Open adamnovak opened 9 months ago
The current prototype is a separate repository, but I'm eventually going to make it an optional feature in the Rust GBWT.
If you want to try it, the prototype is starting to be somewhat functional. Things can change without warning, so you may have to update gbz-base and its dependencies and rebuild the database frequently. You can do that with the following commands, and even 8 GB memory should be enough with a HPRC v1.1 graph:
git pull
cargo update
cargo build --release
target/release/gbz2db --overwrite graph.gbz
You can query the database like this:
target/release/query --sample GRCh38 --contig chr1 --interval 1234500..1234600 \
--context 100 --distinct graph.gbz.db > out.gfa
Only generic and reference paths are indexed for querying. You can replace --interval
with --offset
if necessary. Sequence offsets are 0-based and intervals are semiopen. All haplotypes except the queried one will have sample name unknown
. Option --distinct
outputs only distinct haplotypes and stores the weight (number of duplicates) using tag WT
.
The above command should output something like this:
H VN:Z:1.1 RS:Z:GRCh38
S 49698 TGCAGGTCACTGACCCACTGACCACAGATCACCACTCTCTCCCGCCCCCGTTTCTTCCTCCTGAGACCACTGCTGCCTTCAAA
S 49699 G
S 49700 T
S 49701 GTCCAAGAACAAACTGTGCACACACGGGCGGTCAGTCCTGGATTCAAGGTGGCCCATCGGAGCTCGAACTCAACGGCCTGACCTAGGGACGCCTCCAGTCCCACCCCTACCTTTTGGAGGTGGGAGAATCACC
S 49702 C
S 49703 T
S 49704 GGGTCCCCAGCCCTCGATCCTCACGAGTCCT
S 49705 G
S 49706 A
S 49707 TTCCTCAAGCAATTCCAAACTCCAGAGAAGACATCCCAGGTAAAATCGGATGGCAGGGACCTGGGACACCGCTGTGACGGGCAGCCCCTGGGCTCGAGTCCACAACTCCCACGGGAGGGCAGGGCCCCATCCTGCTCACACC
L 49698 + 49699 + *
L 49698 + 49700 - *
L 49699 + 49701 + *
L 49700 - 49701 + *
L 49701 + 49702 + *
L 49701 + 49703 + *
L 49702 + 49704 + *
L 49703 + 49704 + *
L 49704 + 49705 + *
L 49704 + 49706 + *
L 49705 + 49707 + *
L 49706 + 49707 + *
W GRCh38 0 chr1 1234375 1234767 >49698>49699>49701>49702>49704>49705>49707 WT:i:79
W unknown 1 chr1 0 392 >49698>49699>49701>49702>49704>49706>49707 WT:i:5
W unknown 2 chr1 0 392 >49698>49699>49701>49703>49704>49705>49707 WT:i:5
W unknown 3 chr1 0 392 >49698<49700>49701>49702>49704>49705>49707 WT:i:1
@jltsiren has a version of the GBZ that is actually a database (meaning it supports fast random access, potentially by URL), and he has code that can query coordinates and dump a subgraph and the local paths, with which one was the reference indicated.
We should add this as a backend for the tube map.

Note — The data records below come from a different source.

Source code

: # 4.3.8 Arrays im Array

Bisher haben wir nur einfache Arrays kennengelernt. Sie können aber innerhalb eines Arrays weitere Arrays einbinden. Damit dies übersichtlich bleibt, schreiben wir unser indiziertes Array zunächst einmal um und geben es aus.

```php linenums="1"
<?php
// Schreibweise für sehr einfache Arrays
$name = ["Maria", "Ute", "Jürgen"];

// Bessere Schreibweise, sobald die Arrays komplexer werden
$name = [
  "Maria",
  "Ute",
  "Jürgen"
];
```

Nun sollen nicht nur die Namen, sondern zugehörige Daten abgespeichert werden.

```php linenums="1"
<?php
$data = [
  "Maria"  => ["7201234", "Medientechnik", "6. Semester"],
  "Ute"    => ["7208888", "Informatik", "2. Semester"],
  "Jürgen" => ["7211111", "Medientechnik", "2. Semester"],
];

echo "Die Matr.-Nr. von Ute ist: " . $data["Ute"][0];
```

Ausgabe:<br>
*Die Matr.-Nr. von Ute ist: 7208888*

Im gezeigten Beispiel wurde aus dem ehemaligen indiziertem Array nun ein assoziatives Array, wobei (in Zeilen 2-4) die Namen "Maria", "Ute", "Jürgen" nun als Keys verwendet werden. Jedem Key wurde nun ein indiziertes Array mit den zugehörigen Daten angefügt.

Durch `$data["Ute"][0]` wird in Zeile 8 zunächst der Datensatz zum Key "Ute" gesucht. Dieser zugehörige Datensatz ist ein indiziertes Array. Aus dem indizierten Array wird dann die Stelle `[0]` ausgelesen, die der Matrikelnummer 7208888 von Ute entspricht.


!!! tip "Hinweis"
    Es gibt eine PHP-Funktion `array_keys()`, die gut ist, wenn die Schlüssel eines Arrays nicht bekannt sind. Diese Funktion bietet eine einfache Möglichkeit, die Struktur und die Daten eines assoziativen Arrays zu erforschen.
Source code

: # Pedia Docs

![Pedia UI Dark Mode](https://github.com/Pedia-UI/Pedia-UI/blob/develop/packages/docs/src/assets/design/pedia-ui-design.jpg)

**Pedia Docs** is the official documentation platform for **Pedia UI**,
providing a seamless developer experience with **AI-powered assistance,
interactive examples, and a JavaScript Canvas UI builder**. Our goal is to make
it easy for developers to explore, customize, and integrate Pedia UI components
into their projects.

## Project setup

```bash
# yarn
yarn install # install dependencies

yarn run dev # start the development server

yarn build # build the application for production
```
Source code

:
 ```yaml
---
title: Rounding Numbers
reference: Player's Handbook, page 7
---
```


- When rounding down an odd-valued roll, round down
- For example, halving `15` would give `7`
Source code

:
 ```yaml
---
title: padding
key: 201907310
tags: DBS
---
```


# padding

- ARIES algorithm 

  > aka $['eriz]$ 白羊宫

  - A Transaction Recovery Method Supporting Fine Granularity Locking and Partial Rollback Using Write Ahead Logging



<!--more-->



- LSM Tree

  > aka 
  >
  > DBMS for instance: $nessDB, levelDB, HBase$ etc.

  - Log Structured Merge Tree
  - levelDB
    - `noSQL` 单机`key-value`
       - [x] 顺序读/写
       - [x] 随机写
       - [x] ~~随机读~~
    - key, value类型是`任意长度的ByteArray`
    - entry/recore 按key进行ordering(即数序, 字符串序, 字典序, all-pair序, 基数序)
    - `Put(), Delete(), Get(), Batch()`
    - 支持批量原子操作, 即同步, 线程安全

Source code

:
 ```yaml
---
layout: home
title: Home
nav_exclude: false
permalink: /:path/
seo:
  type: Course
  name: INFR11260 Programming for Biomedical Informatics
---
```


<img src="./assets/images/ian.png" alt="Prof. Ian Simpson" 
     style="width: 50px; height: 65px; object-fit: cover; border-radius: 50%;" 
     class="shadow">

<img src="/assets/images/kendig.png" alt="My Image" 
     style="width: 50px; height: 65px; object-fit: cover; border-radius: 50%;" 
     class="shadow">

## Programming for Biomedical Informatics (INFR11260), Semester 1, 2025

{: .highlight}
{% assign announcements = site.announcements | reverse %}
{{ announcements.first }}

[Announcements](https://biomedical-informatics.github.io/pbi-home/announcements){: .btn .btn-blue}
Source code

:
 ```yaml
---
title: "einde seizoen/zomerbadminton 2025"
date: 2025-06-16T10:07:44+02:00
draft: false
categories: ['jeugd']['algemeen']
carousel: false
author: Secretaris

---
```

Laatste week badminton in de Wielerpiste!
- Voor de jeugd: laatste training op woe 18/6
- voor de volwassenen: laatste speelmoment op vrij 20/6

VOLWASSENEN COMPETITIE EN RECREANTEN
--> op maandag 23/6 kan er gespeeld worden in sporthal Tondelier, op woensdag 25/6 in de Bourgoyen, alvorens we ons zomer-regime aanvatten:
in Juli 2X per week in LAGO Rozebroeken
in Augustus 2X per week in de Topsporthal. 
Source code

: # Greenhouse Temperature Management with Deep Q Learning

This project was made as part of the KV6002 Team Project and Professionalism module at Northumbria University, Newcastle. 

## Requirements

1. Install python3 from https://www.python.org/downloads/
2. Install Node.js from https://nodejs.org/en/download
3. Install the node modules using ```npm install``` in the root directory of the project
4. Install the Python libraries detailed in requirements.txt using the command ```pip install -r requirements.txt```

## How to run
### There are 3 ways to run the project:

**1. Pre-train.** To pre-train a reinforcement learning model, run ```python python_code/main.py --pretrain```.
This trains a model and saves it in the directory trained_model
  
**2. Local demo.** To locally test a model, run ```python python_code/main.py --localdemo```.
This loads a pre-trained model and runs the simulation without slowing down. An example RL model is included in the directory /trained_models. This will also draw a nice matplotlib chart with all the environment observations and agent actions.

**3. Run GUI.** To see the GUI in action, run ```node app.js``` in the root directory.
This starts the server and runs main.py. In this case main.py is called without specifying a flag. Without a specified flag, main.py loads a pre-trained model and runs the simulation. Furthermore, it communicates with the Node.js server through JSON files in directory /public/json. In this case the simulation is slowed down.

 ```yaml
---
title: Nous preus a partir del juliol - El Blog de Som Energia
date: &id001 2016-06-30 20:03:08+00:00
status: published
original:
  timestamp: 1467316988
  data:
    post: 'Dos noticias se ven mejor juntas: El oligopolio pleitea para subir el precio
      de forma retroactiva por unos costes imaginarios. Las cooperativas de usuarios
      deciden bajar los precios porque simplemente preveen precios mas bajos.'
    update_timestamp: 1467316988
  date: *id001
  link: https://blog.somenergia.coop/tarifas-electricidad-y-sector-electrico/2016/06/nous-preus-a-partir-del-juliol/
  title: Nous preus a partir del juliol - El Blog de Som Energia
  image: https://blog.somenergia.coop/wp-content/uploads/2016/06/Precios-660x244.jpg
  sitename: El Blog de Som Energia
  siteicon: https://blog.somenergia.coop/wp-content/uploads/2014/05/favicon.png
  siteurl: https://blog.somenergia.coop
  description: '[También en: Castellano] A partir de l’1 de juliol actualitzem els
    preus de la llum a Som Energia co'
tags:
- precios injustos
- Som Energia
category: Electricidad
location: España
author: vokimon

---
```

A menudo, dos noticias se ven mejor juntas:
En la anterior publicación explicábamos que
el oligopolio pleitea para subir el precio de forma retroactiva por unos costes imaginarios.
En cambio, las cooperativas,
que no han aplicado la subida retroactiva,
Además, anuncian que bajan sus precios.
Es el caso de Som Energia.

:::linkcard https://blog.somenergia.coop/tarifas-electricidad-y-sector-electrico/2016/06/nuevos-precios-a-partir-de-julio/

Instead of
vg chunk
, we could call Jouni's implementation when we see our graph is a GBZ database. If the database is a URL, we should use Jouni's code against that URL, rather than downloading it to the server and running against it locally.Ideally, we would do the extraction client-side in WebAssembly, but to start we might have to run Jouni's tool on the server, until we can get a WASM build of Jouni's implementation.